In the records that follow, find each line with the word "деления" and copy it.

── TASK DATA ──

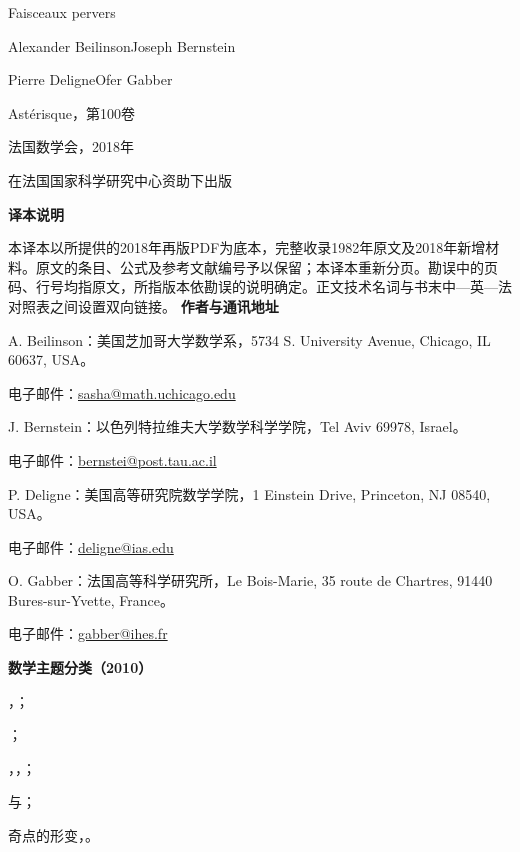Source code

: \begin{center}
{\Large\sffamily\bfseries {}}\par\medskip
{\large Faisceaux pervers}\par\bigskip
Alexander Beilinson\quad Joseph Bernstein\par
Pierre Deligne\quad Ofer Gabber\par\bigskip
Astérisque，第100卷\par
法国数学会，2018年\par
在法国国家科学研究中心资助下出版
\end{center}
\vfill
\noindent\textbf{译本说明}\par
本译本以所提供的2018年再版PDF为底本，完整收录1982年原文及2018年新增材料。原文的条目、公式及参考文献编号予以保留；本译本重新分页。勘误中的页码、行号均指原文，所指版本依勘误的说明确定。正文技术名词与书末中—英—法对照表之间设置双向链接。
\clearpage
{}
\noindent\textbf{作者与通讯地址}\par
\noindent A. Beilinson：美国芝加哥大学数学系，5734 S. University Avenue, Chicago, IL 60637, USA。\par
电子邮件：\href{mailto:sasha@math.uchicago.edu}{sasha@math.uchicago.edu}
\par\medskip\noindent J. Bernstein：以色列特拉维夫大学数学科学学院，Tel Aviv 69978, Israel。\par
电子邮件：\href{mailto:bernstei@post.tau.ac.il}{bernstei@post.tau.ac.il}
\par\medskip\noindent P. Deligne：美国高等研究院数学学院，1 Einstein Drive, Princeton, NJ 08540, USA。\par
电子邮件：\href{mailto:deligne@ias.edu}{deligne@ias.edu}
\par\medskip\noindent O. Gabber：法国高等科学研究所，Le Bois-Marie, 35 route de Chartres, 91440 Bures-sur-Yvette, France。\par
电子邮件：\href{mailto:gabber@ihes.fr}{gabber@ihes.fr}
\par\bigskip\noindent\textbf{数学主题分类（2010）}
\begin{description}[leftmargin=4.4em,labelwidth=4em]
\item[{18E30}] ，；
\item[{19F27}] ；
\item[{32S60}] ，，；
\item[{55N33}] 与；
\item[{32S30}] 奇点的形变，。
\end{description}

───
── TASK DATA ──

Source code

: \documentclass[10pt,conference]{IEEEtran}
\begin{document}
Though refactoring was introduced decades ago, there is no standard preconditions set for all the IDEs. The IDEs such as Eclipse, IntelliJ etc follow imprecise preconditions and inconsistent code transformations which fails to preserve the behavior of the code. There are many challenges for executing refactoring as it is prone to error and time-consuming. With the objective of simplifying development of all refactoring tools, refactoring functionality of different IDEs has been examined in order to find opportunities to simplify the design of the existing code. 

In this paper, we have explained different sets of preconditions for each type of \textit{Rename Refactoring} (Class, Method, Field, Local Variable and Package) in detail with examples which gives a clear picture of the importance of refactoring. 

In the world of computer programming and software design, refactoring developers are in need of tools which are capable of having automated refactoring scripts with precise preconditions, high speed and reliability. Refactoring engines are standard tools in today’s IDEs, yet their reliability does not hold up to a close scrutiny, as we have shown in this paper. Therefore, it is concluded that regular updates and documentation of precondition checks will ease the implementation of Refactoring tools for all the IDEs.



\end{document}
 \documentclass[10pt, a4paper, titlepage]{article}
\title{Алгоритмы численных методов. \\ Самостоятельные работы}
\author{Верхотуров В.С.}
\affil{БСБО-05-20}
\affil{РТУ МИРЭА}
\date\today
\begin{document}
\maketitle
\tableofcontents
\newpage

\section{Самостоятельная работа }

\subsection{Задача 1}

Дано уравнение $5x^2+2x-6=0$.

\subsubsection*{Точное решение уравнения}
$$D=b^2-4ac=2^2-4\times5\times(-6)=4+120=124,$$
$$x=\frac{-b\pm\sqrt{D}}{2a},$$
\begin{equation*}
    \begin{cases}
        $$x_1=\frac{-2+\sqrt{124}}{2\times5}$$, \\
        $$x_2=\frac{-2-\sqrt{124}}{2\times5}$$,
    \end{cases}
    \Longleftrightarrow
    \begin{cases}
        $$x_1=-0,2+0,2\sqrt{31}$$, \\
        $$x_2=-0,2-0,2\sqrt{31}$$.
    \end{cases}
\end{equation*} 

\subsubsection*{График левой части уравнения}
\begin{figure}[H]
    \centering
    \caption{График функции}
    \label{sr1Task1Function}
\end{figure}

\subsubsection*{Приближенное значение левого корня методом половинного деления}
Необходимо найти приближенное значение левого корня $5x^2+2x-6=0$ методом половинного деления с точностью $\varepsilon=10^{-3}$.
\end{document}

───
── TASK DATA ──

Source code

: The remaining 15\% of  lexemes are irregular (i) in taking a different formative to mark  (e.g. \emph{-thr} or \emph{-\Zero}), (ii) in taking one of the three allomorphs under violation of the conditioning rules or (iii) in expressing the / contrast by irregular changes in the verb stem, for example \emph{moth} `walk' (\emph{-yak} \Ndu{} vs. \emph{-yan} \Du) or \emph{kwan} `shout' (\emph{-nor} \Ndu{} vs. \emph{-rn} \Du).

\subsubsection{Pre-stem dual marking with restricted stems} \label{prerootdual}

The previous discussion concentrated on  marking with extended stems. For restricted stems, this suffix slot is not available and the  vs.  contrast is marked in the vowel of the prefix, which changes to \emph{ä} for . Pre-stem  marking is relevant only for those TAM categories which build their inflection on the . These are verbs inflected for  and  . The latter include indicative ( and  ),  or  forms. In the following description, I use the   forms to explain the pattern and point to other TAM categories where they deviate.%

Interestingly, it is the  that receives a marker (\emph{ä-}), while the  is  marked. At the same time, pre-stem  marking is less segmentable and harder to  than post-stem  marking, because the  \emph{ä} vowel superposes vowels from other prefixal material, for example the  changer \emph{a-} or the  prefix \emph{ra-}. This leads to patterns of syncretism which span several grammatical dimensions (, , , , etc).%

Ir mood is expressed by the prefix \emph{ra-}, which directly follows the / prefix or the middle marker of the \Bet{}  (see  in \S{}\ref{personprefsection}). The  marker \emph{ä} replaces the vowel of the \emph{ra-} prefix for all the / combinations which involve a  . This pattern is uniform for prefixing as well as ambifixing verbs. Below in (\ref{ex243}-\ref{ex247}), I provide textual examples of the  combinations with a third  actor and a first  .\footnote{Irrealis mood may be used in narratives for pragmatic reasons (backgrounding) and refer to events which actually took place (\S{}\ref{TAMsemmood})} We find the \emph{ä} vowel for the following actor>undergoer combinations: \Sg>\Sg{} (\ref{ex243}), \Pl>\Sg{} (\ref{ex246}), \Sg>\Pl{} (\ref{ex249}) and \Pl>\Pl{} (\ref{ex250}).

───

* [TASK ANSWER]
\subsubsection*{Приближенное значение левого корня методом половинного деления}
Необходимо найти приближенное значение левого корня $5x^2+2x-6=0$ методом половинного деления с точностью $\varepsilon=10^{-3}$.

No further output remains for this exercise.